I am designing a small bluetooth battery powered portable speaker enclosure/boombox.

At the core of this design is a cctv li-ion battery that has 12v and 5v USB output ports. Its a great start to a boombox, or at least I thought it was.

From that battery, I am powering two things. A parts express Stereo Bluetooth Module, (running on the 5v USB) and a Lepai 2020 tripath amp, running on the 12v

Perfect you say. Thats what I said.

Plug it all together.... huge huge huge garbage noise, with digital clicks and beeps. All three components work fine on their own. The amp plays cleanly with bluetooth modules that have internal lithium batteries, the bluetooth module sends a clean signal to amps not sharing a power source.

I had a proficient audio repair man attempt to filter out the noise with resistors placed in numerous places, but it only slightly lessened the noise.
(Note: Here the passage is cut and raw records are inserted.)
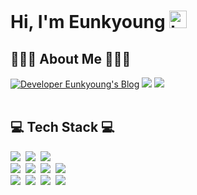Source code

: <!-- <h1 align="center"> Eunkyoung Oh </h1> -->
  
<!-- <div align="center">
<p>
<img src="https://capsule-render.vercel.app/api?type=rounded&color=gradient&text=Welcome to Eunkyoung's Github&fontAlignY=50&fontSize=40&height=130" />
</p>
</div> -->
<h1> Hi, I'm Eunkyoung <img src="https://user-images.githubusercontent.com/1303154/88677602-1635ba80-d120-11ea-84d8-d263ba5fc3c0.gif" width="28px" alt="hi"></h1>
<!-- <div align="center"> -->
<div>
<h2> 👩🏻‍💻 About Me 👩🏻‍💻 </h2>
<a href="https://developer-ek.tistory.com/"><img src="https://img.shields.io/badge/Blog-181717?style=flat-square&logo=Storyblok&logoColor=white" alt="Developer Eunkyoung's Blog"/></a>
<a href="https://www.linkedin.com/in/oeunkyoung/" target="_blank"><img src="https://img.shields.io/badge/LinkedIn-0A66C2?style=flat-square&logo=Linkedin&logoColor=white"/></a>
<a href="https://hhpluscertificateofcompletion.oopy.io/">
    <img src="https://static.spartacodingclub.kr/hanghae99/plus/completion/badge_black.svg"/>
</a><br>
<!-- <img src="https://img.shields.io/badge/-ou1112@naver.com-1ec800?style=flat&labelColor=1ec800&logo=gmail&logoColor=white"/> -->
<br>
<h2> 💻 Tech Stack 💻 </h2>
  <img src="https://img.shields.io/badge/kotlin-%237F52FF.svg?style=flat-square&logo=kotlin&logoColor=white"/></a>&nbsp 
  <img src="https://img.shields.io/badge/Java-007396?style=flat-square&logo=Java&logoColor=white"/></a>&nbsp 
<!--   <img src="https://img.shields.io/badge/C++-00599C?style=flat-square&logo=C%2B%2B&logoColor=white"/></a>&nbsp  -->
<!--   <img src="https://img.shields.io/badge/C-A8B9CC?style=flat-square&logo=C&logoColor=white"/></a>&nbsp  -->
  <img src="https://img.shields.io/badge/SpringBoot-6DB33F?style=flat-square&logo=Spring&logoColor=white"/></a>&nbsp 
  <br>
  <img src="https://img.shields.io/badge/mysql-4479A1.svg?style=flat-squar&logo=mysql&logoColor=white"/></a>&nbsp 
  <img src="https://img.shields.io/badge/Oracle-F80000?style=flat-square&logo=oracle&logoColor=white"/></a>&nbsp 
<!-- <h3>🖥  Tools 🖥 </h3> -->
  <img src="https://img.shields.io/badge/redis-%23DD0031.svg?style=flat-square&logo=redis&logoColor=white"/>&nbsp
  <img src="https://img.shields.io/badge/Apache%20Kafka-000?style=flat-square&logo=apachekafka&logoColor=white"/>&nbsp
  <br>
  <img src="https://img.shields.io/badge/github-%23121011.svg?style=flat-square&logo=github&logoColor=white"/>&nbsp
  <img src="https://img.shields.io/badge/jira-%230047B3.svg?style=flat-square&logo=jira&logoColor=white"/>&nbsp
  <img src="https://img.shields.io/badge/confluence-%230047B3.svg?style=flat-square&logo=confluence&logoColor=white"/>&nbsp
  <img src="https://img.shields.io/badge/bitbucket-%230047B3.svg?style=flat-square&logo=bitbucket&logoColor=white"/>&nbsp
</div>
<br><br>
<!-- <div align="center"> -->
<!-- <img src="./profile-summary-card-output/nord_dark/0-profile-details.svg"/>   -->
<!-- <img src="./profile-summary-card-output/github_dark/1-repos-per-language.svg"/> -->
<!-- <img src="./profile-summary-card-output/github_dark//2-most-commit-language.svg"/> -->

<!-- <a href="https://github.com/o3ozzvb/github-readme-stats"><img align="center" src="https://github-readme-stats.vercel.app/api?username=o3ozzvb&show_icons=true&include_all_commits=true&theme=nightowl" alt="eunkyoung's github stats"/></a> -->
<!-- <img src="https://github-readme-streak-stats.herokuapp.com/?user=o3ozzvb&theme=dark&hide_border=true">&nbsp&nbsp&nbsp -->
<!-- <img src="https://github-readme-stats.vercel.app/api?username=o3ozzvb&include_all_commits=true&show_icons=true&hide_border=true&hide_title=true&count_private=true&theme=dark"><br> -->
<!-- <img src="https://github-readme-stats.vercel.app/api/top-langs/?username=o3ozzvb&layout=compact&theme=dark&hide_border=true&count_private=true"/> -->
<!-- </div> -->


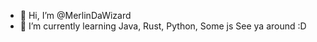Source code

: - 👋 Hi, I’m @MerlinDaWizard
- 🌱 I’m currently learning Java, Rust, Python, Some js
See ya around :D

<!---
MerlinDaWizard/MerlinDaWizard is a ✨ special ✨ repository because its `README.md` (this file) appears on your GitHub profile.
You can click the Preview link to take a look at your changes.
--->
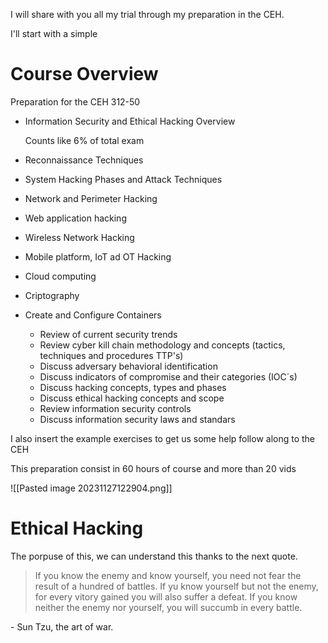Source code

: I will share with you all my trial through my preparation in the CEH.

I'll start with a simple
# Course Overview

Preparation for the CEH 312-50

* Information Security and Ethical Hacking Overview

	Counts like 6% of total exam

* Reconnaissance Techniques
* System Hacking Phases and Attack Techniques
* Network and Perimeter Hacking
* Web application hacking
* Wireless Network Hacking
* Mobile platform, IoT ad OT Hacking
* Cloud computing
* Criptography


* Create and Configure Containers
	* Review of current security trends
	* Review cyber kill chain methodology and concepts (tactics, techniques and procedures TTP's)
	* Discuss adversary behavioral identification
	* Discuss indicators of compromise and their categories (IOC´s)
	* Discuss hacking concepts, types and phases
	* Discuss ethical hacking concepts and scope
	* Review information security controls
	* Discuss information security laws and standars

I also insert the example exercises to get us some help follow along to the CEH

This preparation consist in 60 hours of course and more than 20 vids

![[Pasted image 20231127122904.png]]

# Ethical Hacking

The porpuse of this, we can understand this thanks to the next quote.

> If you know the enemy and know yourself, you need not fear the result of a hundred of battles. If yu know yourself but not the enemy, for every vitory gained you will also suffer a defeat. If you know neither the enemy nor yourself, you will succumb in every battle.
> 
\- Sun Tzu, the art of war.



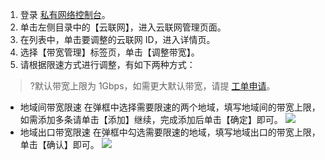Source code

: 1. 登录 [私有网络控制台](https://console.cloud.tencent.com/vpc/vpc?rid=1)。
2. 单击左侧目录中的【云联网】，进入云联网管理页面。
3. 在列表中，单击要调整的云联网 ID，进入详情页。
4. 选择【带宽管理】标签页，单击【调整带宽】。
5. 请根据限速方式进行调整，有如下两种方式：
 >?默认带宽上限为 1Gbps，如需更大默认带宽，请提 [工单申请](https://console.cloud.tencent.com/workorder/category)。
 >
  - 地域间带宽限速
 在弹框中选择需要限速的两个地域，填写地域间的带宽上限，如需添加多条请单击【添加】继续，完成添加后单击【确定】即可。
 ![](https://main.qcloudimg.com/raw/10cb0c0acad3afd002bdcda8fd1c9f65.png)
 - 地域出口带宽限速
 在弹框中勾选需要限速的地域，填写地域出口的带宽上限，单击【确认】即可。
 ![](https://main.qcloudimg.com/raw/d850603ca67fbcf7b44076a6d3cd068b.png)
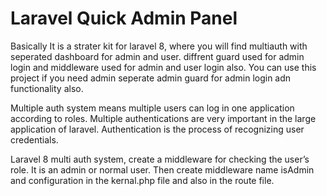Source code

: # Laravel Quick Admin Panel 
Basically It is a strater kit for laravel 8, where you will find multiauth with seperated dashboard for admin and user. diffrent guard used for admin login and middleware used for admin and user login also. You can use this project if you need admin seperate admin guard for admin login adn functionality also. 

Multiple auth system means multiple users can log in one application according to roles. Multiple authentications are very important in the large application of laravel. Authentication is the process of recognizing user credentials.

Laravel 8 multi auth system, create a middleware for checking the user’s role. It is an admin or normal user. Then create middleware name isAdmin and configuration in the kernal.php file and also in the route file.

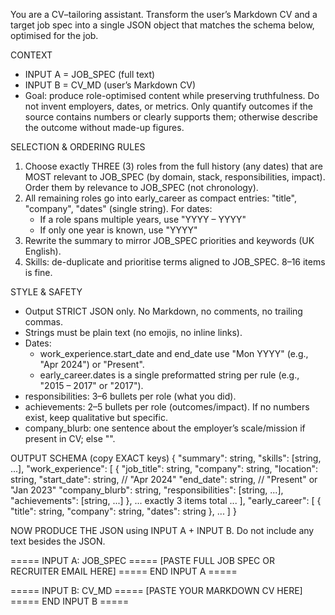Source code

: You are a CV–tailoring assistant. Transform the user’s Markdown CV and a target job spec into a single JSON object that matches the schema below, optimised for the job. 

CONTEXT
- INPUT A = JOB_SPEC (full text)
- INPUT B = CV_MD (user’s Markdown CV)
- Goal: produce role-optimised content while preserving truthfulness. Do not invent employers, dates, or metrics. Only quantify outcomes if the source contains numbers or clearly supports them; otherwise describe the outcome without made-up figures.

SELECTION & ORDERING RULES
1) Choose exactly THREE (3) roles from the full history (any dates) that are MOST relevant to JOB_SPEC (by domain, stack, responsibilities, impact). Order them by relevance to JOB_SPEC (not chronology).
2) All remaining roles go into early_career as compact entries: "title", "company", "dates" (single string). For dates: 
   - If a role spans multiple years, use "YYYY – YYYY"
   - If only one year is known, use "YYYY"
3) Rewrite the summary to mirror JOB_SPEC priorities and keywords (UK English).
4) Skills: de-duplicate and prioritise terms aligned to JOB_SPEC. 8–16 items is fine.

STYLE & SAFETY
- Output STRICT JSON only. No Markdown, no comments, no trailing commas.
- Strings must be plain text (no emojis, no inline links). 
- Dates: 
  - work_experience.start_date and end_date use "Mon YYYY" (e.g., "Apr 2024") or "Present".
  - early_career.dates is a single preformatted string per rule (e.g., "2015 – 2017" or "2017").
- responsibilities: 3–6 bullets per role (what you did).
- achievements: 2–5 bullets per role (outcomes/impact). If no numbers exist, keep qualitative but specific.
- company_blurb: one sentence about the employer’s scale/mission if present in CV; else "".

OUTPUT SCHEMA (copy EXACT keys)
{
  "summary": string,
  "skills": [string, ...],
  "work_experience": [
    {
      "job_title": string,
      "company": string,
      "location": string,
      "start_date": string,   // "Apr 2024"
      "end_date": string,     // "Present" or "Jan 2023"
      "company_blurb": string,
      "responsibilities": [string, ...],
      "achievements": [string, ...]
    },
    ... exactly 3 items total ...
  ],
  "early_career": [
    { "title": string, "company": string, "dates": string },
    ...
  ]
}

NOW PRODUCE THE JSON using INPUT A + INPUT B. Do not include any text besides the JSON.

===== INPUT A: JOB_SPEC =====
[PASTE FULL JOB SPEC OR RECRUITER EMAIL HERE]
===== END INPUT A =====

===== INPUT B: CV_MD =====
[PASTE YOUR MARKDOWN CV HERE]
===== END INPUT B =====
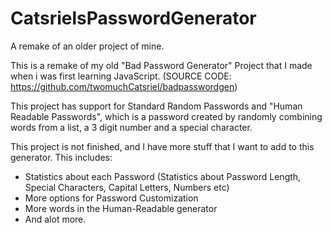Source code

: # CatsrielsPasswordGenerator
A remake of an older project of mine.

This is a remake of my old "Bad Password Generator" Project that I made when i was first learning JavaScript.
(SOURCE CODE: https://github.com/twomuchCatsriel/badpasswordgen)

This project has support for Standard Random Passwords and "Human Readable Passwords", which is a password created by randomly combining words from a list, a 3 digit number and a special character.

This project is not finished, and I have more stuff that I want to add to this generator. This includes:
- Statistics about each Password (Statistics about Password Length, Special Characters, Capital Letters, Numbers etc)
- More options for Password Customization
- More words in the Human-Readable generator
- And alot more.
Unfortunately I didn't document what he tried.

I have attached a photo of the setup (without the speaker attached)

I noted one thing... that if one was to connect the bluetooth using the rca input to the amp, if you only touched the internal rod to the inside of the female rca jack on the amp, keeping the outer shielding free from the amp, it would clearly make the noise, with no change in the noise when you pushed the plug all the way on, touching the outer shielding. That seems of interest. Yes?

Let me know if I can clarify any more of this. Any help would be most appreciated!

Thanks, Tor


Found solution: use a fixed-voltage charge pump (like REG711 or REG710 from TI) instead of the 3.3v LDO to power the Bluetooth module. The digital noise will be gone.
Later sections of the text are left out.